(Source records)
=== Section Start ===
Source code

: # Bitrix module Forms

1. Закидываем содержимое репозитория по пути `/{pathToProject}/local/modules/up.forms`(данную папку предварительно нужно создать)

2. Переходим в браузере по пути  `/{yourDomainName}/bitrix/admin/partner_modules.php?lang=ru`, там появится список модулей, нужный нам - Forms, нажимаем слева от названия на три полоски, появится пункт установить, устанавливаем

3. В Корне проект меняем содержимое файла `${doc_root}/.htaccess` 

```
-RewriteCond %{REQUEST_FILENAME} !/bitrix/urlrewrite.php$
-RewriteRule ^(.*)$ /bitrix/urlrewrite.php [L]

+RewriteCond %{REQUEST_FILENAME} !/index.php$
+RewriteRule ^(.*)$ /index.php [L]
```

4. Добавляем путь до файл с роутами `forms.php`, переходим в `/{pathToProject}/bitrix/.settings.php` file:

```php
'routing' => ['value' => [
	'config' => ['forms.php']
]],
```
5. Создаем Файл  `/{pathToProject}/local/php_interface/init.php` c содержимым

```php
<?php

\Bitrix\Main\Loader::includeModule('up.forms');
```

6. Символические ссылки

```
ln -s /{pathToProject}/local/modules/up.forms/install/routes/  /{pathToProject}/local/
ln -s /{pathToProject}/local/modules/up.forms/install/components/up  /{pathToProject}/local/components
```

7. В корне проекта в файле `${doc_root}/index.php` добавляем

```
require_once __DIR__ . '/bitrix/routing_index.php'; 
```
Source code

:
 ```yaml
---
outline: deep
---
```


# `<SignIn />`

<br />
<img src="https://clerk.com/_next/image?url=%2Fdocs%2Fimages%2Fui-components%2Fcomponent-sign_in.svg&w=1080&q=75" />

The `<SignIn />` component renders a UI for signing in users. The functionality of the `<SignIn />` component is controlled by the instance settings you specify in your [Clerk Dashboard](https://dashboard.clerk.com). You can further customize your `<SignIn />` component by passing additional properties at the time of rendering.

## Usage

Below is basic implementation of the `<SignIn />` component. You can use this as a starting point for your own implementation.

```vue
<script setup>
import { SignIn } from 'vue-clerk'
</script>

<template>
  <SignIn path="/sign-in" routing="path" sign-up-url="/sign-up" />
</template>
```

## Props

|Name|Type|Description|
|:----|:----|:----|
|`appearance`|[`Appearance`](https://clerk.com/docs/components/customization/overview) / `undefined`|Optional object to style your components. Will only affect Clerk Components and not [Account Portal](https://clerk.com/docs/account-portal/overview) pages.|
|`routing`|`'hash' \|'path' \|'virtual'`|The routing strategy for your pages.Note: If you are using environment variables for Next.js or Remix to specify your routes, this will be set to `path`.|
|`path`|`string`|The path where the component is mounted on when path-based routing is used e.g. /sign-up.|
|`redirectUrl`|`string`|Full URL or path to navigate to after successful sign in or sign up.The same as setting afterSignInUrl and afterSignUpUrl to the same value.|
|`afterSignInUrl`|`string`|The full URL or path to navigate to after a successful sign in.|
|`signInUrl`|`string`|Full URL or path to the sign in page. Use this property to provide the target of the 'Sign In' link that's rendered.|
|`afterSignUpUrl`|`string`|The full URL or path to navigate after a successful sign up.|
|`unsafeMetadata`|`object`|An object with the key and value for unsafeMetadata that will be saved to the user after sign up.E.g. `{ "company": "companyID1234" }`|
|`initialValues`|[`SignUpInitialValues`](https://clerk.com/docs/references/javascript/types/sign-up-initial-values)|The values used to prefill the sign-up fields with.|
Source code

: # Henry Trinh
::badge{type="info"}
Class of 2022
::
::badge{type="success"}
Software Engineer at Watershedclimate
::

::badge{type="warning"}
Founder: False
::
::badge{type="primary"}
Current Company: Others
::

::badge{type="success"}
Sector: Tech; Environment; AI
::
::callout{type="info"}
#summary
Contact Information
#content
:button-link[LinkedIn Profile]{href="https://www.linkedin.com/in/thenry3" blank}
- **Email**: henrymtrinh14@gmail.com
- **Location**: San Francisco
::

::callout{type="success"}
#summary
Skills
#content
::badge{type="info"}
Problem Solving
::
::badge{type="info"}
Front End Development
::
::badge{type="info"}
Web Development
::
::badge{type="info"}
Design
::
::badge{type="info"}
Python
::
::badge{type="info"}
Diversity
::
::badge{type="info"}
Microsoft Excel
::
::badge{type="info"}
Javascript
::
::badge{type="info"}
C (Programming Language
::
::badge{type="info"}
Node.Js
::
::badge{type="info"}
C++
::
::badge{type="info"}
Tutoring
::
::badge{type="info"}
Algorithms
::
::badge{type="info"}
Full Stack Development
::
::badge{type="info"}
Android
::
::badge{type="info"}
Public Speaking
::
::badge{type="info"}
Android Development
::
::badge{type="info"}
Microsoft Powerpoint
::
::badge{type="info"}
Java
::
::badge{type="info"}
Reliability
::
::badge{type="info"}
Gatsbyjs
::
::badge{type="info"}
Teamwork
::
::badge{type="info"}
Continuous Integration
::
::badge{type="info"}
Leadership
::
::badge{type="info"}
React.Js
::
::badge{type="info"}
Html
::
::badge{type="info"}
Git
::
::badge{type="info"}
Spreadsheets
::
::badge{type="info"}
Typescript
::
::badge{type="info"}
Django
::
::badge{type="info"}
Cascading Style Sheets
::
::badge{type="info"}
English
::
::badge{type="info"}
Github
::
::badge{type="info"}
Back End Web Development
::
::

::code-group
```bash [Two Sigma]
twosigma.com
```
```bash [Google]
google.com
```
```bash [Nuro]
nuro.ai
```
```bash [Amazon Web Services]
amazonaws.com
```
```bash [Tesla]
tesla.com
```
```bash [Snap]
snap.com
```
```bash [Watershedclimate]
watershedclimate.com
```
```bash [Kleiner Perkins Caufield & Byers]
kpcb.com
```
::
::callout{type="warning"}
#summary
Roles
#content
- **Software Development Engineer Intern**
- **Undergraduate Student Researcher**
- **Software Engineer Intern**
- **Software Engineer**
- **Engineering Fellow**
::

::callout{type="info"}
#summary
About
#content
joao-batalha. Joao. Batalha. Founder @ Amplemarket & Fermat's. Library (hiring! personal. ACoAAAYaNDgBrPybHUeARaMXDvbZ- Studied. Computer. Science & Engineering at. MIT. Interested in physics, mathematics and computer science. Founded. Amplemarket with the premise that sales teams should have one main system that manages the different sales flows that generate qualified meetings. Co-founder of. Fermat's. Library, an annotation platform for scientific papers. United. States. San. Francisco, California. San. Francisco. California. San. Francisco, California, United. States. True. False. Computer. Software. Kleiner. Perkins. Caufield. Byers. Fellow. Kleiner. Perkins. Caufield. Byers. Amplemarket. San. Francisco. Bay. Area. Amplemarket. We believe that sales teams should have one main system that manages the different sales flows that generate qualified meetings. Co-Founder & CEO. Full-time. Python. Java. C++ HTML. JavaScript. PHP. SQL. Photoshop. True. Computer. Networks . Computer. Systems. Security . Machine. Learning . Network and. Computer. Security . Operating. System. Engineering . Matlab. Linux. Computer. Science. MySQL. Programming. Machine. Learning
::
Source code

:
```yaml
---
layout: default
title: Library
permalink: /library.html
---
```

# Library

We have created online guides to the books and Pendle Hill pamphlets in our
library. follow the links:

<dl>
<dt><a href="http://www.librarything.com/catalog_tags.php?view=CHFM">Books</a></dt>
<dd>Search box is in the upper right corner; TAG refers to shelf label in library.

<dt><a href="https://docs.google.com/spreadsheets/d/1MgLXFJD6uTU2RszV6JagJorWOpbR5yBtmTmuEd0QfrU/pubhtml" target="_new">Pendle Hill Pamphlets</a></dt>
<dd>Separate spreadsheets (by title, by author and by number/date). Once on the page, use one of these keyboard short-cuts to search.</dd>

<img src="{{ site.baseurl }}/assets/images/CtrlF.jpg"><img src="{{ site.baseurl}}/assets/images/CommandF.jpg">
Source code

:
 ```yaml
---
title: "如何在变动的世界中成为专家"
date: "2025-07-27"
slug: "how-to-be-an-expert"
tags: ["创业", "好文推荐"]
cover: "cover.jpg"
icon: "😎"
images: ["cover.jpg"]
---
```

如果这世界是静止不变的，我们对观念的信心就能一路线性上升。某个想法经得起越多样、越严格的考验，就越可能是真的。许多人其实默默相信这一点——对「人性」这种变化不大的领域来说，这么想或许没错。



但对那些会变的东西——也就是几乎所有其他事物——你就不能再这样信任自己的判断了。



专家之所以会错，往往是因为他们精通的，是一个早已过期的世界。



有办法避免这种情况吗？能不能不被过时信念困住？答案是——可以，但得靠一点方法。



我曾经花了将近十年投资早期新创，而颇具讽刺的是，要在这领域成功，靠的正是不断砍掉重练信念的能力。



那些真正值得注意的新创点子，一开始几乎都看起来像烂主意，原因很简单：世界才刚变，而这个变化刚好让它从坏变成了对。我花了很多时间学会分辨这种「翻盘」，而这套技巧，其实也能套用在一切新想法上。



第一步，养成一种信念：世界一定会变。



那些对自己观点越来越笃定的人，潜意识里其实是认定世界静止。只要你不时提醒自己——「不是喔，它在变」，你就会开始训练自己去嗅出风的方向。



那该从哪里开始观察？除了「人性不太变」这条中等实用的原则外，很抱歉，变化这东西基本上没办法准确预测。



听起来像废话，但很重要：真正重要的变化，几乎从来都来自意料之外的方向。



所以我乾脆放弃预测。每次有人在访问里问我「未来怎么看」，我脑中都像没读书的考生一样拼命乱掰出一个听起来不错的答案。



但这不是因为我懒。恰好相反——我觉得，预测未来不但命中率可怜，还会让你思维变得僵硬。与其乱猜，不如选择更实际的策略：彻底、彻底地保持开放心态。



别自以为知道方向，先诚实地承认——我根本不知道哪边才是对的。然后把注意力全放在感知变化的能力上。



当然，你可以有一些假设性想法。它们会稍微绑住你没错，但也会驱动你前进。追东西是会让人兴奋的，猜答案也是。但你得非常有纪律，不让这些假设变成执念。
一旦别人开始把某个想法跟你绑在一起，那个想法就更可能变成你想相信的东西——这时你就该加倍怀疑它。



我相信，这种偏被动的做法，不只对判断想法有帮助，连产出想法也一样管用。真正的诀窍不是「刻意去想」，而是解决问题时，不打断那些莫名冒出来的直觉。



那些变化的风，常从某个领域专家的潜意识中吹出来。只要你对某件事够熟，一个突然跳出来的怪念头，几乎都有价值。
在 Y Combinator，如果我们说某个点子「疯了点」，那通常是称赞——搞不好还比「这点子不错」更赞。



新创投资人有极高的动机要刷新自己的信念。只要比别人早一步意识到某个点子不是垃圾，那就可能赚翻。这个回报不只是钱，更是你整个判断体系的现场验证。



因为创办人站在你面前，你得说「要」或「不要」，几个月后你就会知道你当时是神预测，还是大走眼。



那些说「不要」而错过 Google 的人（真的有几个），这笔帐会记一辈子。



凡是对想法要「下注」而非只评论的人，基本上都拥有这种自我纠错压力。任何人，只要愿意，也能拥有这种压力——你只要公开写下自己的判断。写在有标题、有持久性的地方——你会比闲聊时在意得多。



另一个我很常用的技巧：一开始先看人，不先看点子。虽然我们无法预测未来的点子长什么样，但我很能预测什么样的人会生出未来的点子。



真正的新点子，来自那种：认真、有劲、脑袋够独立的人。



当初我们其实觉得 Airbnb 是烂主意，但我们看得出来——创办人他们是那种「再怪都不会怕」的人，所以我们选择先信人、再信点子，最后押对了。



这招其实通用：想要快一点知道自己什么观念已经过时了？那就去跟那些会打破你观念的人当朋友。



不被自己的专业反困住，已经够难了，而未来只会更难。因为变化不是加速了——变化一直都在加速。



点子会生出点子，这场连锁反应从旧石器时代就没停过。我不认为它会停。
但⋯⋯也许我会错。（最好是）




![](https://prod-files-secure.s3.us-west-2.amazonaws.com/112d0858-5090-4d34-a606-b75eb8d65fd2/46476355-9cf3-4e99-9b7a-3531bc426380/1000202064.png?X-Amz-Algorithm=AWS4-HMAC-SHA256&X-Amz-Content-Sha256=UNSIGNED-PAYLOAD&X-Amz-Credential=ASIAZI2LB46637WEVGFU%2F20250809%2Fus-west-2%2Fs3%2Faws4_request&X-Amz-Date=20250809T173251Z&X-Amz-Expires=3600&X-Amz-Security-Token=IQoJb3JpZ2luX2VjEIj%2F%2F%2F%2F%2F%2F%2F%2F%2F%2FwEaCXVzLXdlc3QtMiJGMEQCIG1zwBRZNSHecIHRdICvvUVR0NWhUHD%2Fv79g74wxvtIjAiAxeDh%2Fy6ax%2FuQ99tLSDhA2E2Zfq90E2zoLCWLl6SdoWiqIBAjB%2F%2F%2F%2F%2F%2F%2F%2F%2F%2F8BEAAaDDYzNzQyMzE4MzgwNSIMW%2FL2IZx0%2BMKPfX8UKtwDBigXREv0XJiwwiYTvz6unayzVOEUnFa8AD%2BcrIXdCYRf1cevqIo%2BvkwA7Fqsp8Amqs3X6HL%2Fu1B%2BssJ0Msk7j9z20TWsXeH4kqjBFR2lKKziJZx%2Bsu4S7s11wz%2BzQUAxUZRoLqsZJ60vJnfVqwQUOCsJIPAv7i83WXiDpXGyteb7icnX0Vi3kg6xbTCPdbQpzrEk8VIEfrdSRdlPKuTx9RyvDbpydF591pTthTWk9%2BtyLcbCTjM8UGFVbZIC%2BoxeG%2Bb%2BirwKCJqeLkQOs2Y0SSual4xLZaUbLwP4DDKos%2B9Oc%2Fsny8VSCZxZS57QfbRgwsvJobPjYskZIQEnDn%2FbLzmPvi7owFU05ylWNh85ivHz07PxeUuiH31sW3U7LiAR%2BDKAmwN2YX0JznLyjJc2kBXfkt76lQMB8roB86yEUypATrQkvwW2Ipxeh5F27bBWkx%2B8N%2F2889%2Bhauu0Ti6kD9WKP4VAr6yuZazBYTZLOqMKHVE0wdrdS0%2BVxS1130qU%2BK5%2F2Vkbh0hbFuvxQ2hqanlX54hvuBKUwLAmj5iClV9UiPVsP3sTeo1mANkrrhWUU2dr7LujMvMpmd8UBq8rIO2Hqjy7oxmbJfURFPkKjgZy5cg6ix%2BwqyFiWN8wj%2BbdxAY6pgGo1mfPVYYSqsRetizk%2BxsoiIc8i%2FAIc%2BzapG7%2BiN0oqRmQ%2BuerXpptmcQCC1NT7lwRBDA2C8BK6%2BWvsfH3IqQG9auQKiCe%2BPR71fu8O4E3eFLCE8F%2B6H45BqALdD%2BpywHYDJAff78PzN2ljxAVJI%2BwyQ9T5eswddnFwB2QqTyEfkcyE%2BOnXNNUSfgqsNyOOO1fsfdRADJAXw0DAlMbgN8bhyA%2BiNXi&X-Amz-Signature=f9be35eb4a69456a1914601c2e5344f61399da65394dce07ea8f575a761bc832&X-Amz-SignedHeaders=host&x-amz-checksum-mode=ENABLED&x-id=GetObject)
=== Section End ===
Could you output, exactly and with nothing else, the lines from the start of the records through the line containing "2. Переходим в"?

Source code

: # Bitrix module Forms

1. Закидываем содержимое репозитория по пути `/{pathToProject}/local/modules/up.forms`(данную папку предварительно нужно создать)

2. Переходим в браузере по пути  `/{yourDomainName}/bitrix/admin/partner_modules.php?lang=ru`, там появится список модулей, нужный нам - Forms, нажимаем слева от названия на три полоски, появится пункт установить, устанавливаем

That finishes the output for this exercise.